Over the past few decades a combination of insults including clear cutting, slash and burn agriculture, and rising instances of heatwaves and drought driven by human-caused climate change has resulted in increasingly severe impacts to forested regions around and within the Amazon. Major fires, which were once almost unheard of in the damp, wet regions of the great Amazon delta first cropped up in the late 1980s and early 1990s but have since become more widespread.

Amazon fire outbreak August 13 2014

(Wildfire outbreak in the Amazon on August 13, 2014. For reference bottom edge of frame is 180 miles. Image source: LANCE MODIS.)

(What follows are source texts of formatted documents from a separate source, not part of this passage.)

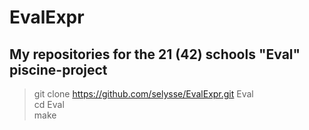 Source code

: # EvalExpr
## My repositories for the 21 (42) schools "Eval" piscine-project

> git clone https://github.com/selysse/EvalExpr.git Eval  
> cd Eval  
> make  
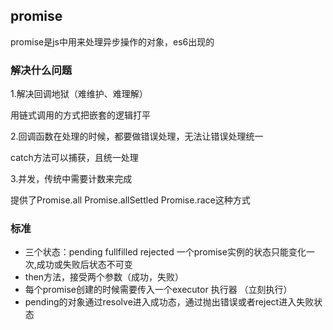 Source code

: ## promise

promise是js中用来处理异步操作的对象，es6出现的

### 解决什么问题
1.解决回调地狱（难维护、难理解）

用链式调用的方式把嵌套的逻辑打平

2.回调函数在处理的时候，都要做错误处理，无法让错误处理统一

catch方法可以捕获，且统一处理

3.并发，传统中需要计数来完成

提供了Promise.all Promise.allSettled Promise.race这种方式

### 标准
- 三个状态：pending fullfilled rejected  一个promise实例的状态只能变化一次,成功或失败后状态不可变
- then方法，接受两个参数（成功，失败）
- 每个promise创建的时候需要传入一个executor 执行器 （立刻执行）
- pending的对象通过resolve进入成功态，通过抛出错误或者reject进入失败状态


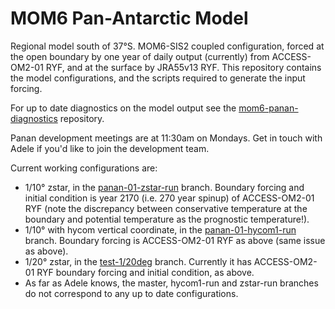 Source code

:# MOM6 Pan-Antarctic Model

Regional model south of 37°S. MOM6-SIS2 coupled configuration,
forced at the open boundary by one year of daily output (currently) from
ACCESS-OM2-01 RYF, and at the surface by JRA55v13 RYF. This repository
contains the model configurations, and the scripts required to
generate the input forcing.

For up to date diagnostics on the model output see the [mom6-panan-diagnostics](https://github.com/COSIMA/mom6-panan-diagnostics) repository.

Panan development meetings are at 11:30am on Mondays. Get in touch with Adele if you'd like to join the development team.

Current working configurations are:
* 1/10° zstar, in the [panan-01-zstar-run](https://github.com/COSIMA/mom6-panan/tree/panan-01-zstar-run) branch. Boundary forcing and initial condition is year 2170 (i.e. 270 year spinup) of ACCESS-OM2-01 RYF (note the discrepancy between conservative temperature at the boundary and potential temperature as the prognostic temperature!).
* 1/10° with hycom vertical coordinate, in the [panan-01-hycom1-run](https://github.com/COSIMA/mom6-panan/tree/panan-01-hycom-run) branch. Boundary forcing is ACCESS-OM2-01 RYF as above (same issue as above).
* 1/20° zstar, in the [test-1/20deg](https://github.com/COSIMA/mom6-panan/tree/test-1/20deg) branch. Currently it has ACCESS-OM2-01 RYF boundary forcing and initial condition, as above.
* As far as Adele knows, the master, hycom1-run and zstar-run branches do not correspond to any up to date configurations.
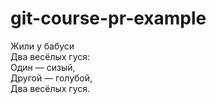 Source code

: # git-course-pr-example

Жили у бабуси  
Два весёлых гуся:  
Один — сизый,  
Другой — голубой,  
Два весёлых гуся.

Now, a combination of basement burning of root systems in the Amazon, heat, and drought are resulting in a kind of existential crisis for a region that has been described by scientists as ‘the Earth’s lungs.’ It is a situation that brings with it the ever-increasing risk of major fire outbreaks. And as of 2012 and 2013, after a period of ever-increasing burning, dry equatorial winters have brought with them extraordinarily severe fires that have torn through forested zones and threatened infrastructure. In one such instance during 2013, a major region-wide blackout was set off by a fire originating in Brazil’s rainforest.

And now the burning has begun anew.

For as of August 13 of this year, large wildfires were erupting within the Amazon near regions of cleared forest and deep within the forest interior. Over the past week, these fires expanded and became more widespread. Now, much of Brazil is under a pall of smoke from wildfires that have expanded to range over a very broad rainforest region.

Brazil Wildfires August 20 2014

(Smoke from wildfires covering almost all of the Amazon on August 20, 2014. For reference, bottom edge of frame is 1,000 miles and the Amazon River flows from middle left until it terminates at upper right into the South Atlantic. Image source: LANCE MODIS.)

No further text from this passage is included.